* INPUT:
━━━━━━━━━━
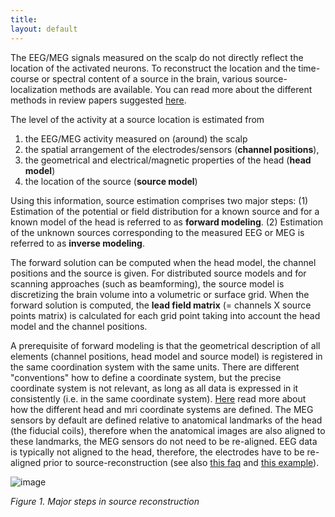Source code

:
 ```yaml
---
title:
layout: default
---
```


The EEG/MEG signals measured on the scalp do not directly reflect the location of the activated neurons. To reconstruct the location and the time-course or spectral content of a source in the brain, various source-localization methods are available. You can read more about the different methods in review papers suggested [here](/references_to_implemented_methods#references_to_review_papers).   

The level of the activity at a source location is estimated from 
 1.  the EEG/MEG activity measured on (around) the scalp 
 2.  the spatial arrangement of the electrodes/sensors (**channel positions**), 
 3.  the geometrical and electrical/magnetic properties of the head (**head model**)
 4.  the location of the source (**source model**)

Using this information, source estimation comprises two major steps: (1) Estimation of the potential or field distribution for a known source and for a known model of the head is referred to as **forward modeling**. (2) Estimation of the unknown sources corresponding to the measured EEG or MEG is referred to as **inverse modeling**. 

The forward solution can be computed when the head model, the channel positions and the source is given. For distributed source models and for scanning approaches (such as beamforming), the source model is discretizing the brain volume into a volumetric or surface grid. When the forward solution is computed, the **lead field matrix** (= channels X source points matrix) is calculated for each grid point taking into account the head model and the channel positions. 

A prerequisite of forward modeling is that the geometrical description of all elements (channel positions, head model and source model) is registered in the same coordination system with the same units. There are different "conventions" how to define a coordinate system, but the precise coordinate system is not relevant, as long as all data is expressed in it consistently (i.e. in the same coordinate system). [Here](/faq/how_are_the_different_head_and_mri_coordinate_systems_defined) read more about how the different head and mri coordinate systems are defined. The MEG sensors by default are defined relative to anatomical landmarks of the head (the fiducial coils), therefore when the anatomical images are also aligned to these landmarks, the MEG sensors do not need to be re-aligned. EEG data is typically not aligned to the head, therefore, the electrodes have to  be re-aligned prior to source-reconstruction (see also [this faq](/faq/how_to_coregister_an_anatomical_mri_with_the_gradiometer_or_electrode_positions) and [this example](/example/align_eeg_electrode_positions_to_bem_headmodel)).

![image](/static/img/tutorial/minimumnormestimate:source_analysis-03.png@500)
 
*Figure 1. Major steps in source reconstruction*
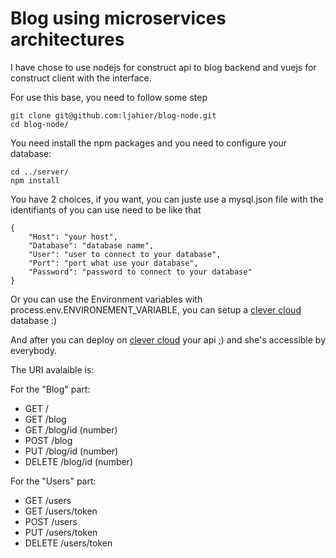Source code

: # Blog using microservices architectures
I have chose to use nodejs for construct api to blog backend and vuejs for construct client with the interface.

For use this base, you need to follow some step
```
git clone git@github.com:ljahier/blog-node.git
cd blog-node/
```
You need install the npm packages and you need to configure your database:
```
cd ../server/
npm install
```
You have 2 choices, if you want, you can juste use a mysql.json file with the identifiants of you can use  need to be like that
```
{
    "Host":	"your host",
    "Database":	"database name",
    "User":	"user to connect to your database",
    "Port":	"port what use your database",
    "Password":	"password to connect to your database"
}
```
Or you can use the Environment variables with process.env.ENVIRONEMENT_VARIABLE, you can setup a [clever cloud](https://clever-cloud.com) database :)

And after you can deploy on [clever cloud](https://clever-cloud.com) your api ;) and she's accessible by everybody.

The URI avalaible is:

For the "Blog" part:
 - GET /
 - GET /blog
 - GET /blog/id (number)
 - POST /blog
 - PUT /blog/id (number)
 - DELETE /blog/id (number)

For the "Users" part:
 - GET /users
 - GET /users/token
 - POST /users
 - PUT /users/token
 - DELETE /users/token
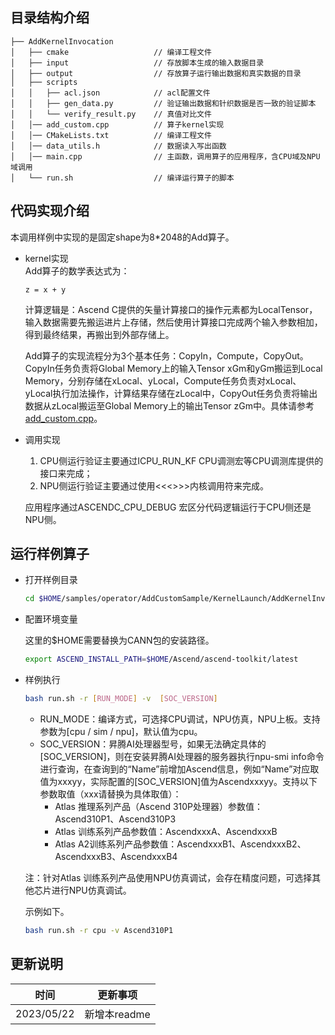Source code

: ## 目录结构介绍
```
├── AddKernelInvocation
│   ├── cmake                   // 编译工程文件
│   ├── input                   // 存放脚本生成的输入数据目录
│   ├── output                  // 存放算子运行输出数据和真实数据的目录
│   ├── scripts
│   │   ├── acl.json            // acl配置文件
│   │   ├── gen_data.py         // 验证输出数据和针织数据是否一致的验证脚本
│   │   └── verify_result.py    // 真值对比文件
│   │── add_custom.cpp          // 算子kernel实现
│   │── CMakeLists.txt          // 编译工程文件
│   │── data_utils.h            // 数据读入写出函数
│   │── main.cpp                // 主函数，调用算子的应用程序，含CPU域及NPU域调用
│   └── run.sh                  // 编译运行算子的脚本
```
## 代码实现介绍
本调用样例中实现的是固定shape为8*2048的Add算子。
- kernel实现  
  Add算子的数学表达式为：
  ```
  z = x + y
  ```
  计算逻辑是：Ascend C提供的矢量计算接口的操作元素都为LocalTensor，输入数据需要先搬运进片上存储，然后使用计算接口完成两个输入参数相加，得到最终结果，再搬出到外部存储上。

  Add算子的实现流程分为3个基本任务：CopyIn，Compute，CopyOut。CopyIn任务负责将Global Memory上的输入Tensor xGm和yGm搬运到Local Memory，分别存储在xLocal、yLocal，Compute任务负责对xLocal、yLocal执行加法操作，计算结果存储在zLocal中，CopyOut任务负责将输出数据从zLocal搬运至Global Memory上的输出Tensor zGm中。具体请参考[add_custom.cpp](./add_custom.cpp)。

- 调用实现
  1. CPU侧运行验证主要通过ICPU_RUN_KF CPU调测宏等CPU调测库提供的接口来完成；
  2. NPU侧运行验证主要通过使用<<<>>>内核调用符来完成。

  应用程序通过ASCENDC_CPU_DEBUG 宏区分代码逻辑运行于CPU侧还是NPU侧。
## 运行样例算子
- 打开样例目录

  ```bash
  cd $HOME/samples/operator/AddCustomSample/KernelLaunch/AddKernelInvocation
  ```
- 配置环境变量

  这里的\$HOME需要替换为CANN包的安装路径。
  ```bash
  export ASCEND_INSTALL_PATH=$HOME/Ascend/ascend-toolkit/latest
  ```

- 样例执行

  ```bash
  bash run.sh -r [RUN_MODE] -v  [SOC_VERSION]
  ```
  - RUN_MODE：编译方式，可选择CPU调试，NPU仿真，NPU上板。支持参数为[cpu / sim / npu]，默认值为cpu。
  - SOC_VERSION：昇腾AI处理器型号，如果无法确定具体的[SOC_VERSION]，则在安装昇腾AI处理器的服务器执行npu-smi info命令进行查询，在查询到的“Name”前增加Ascend信息，例如“Name”对应取值为xxxyy，实际配置的[SOC_VERSION]值为Ascendxxxyy。支持以下参数取值（xxx请替换为具体取值）：
    - Atlas 推理系列产品（Ascend 310P处理器）参数值：Ascend310P1、Ascend310P3
    - Atlas 训练系列产品参数值：AscendxxxA、AscendxxxB
    - Atlas A2训练系列产品参数值：AscendxxxB1、AscendxxxB2、AscendxxxB3、AscendxxxB4

  注：针对Atlas 训练系列产品使用NPU仿真调试，会存在精度问题，可选择其他芯片进行NPU仿真调试。

  示例如下。
  ```bash
  bash run.sh -r cpu -v Ascend310P1
  ```
## 更新说明
| 时间       | 更新事项     |
| ---------- | ------------ |
| 2023/05/22 | 新增本readme |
━━━━━━━━━━
* TASK REQUIREMENTS:
How many of the lines above contain the word "json"? Only the number should be given.

* EXERCISE OUTPUT:
2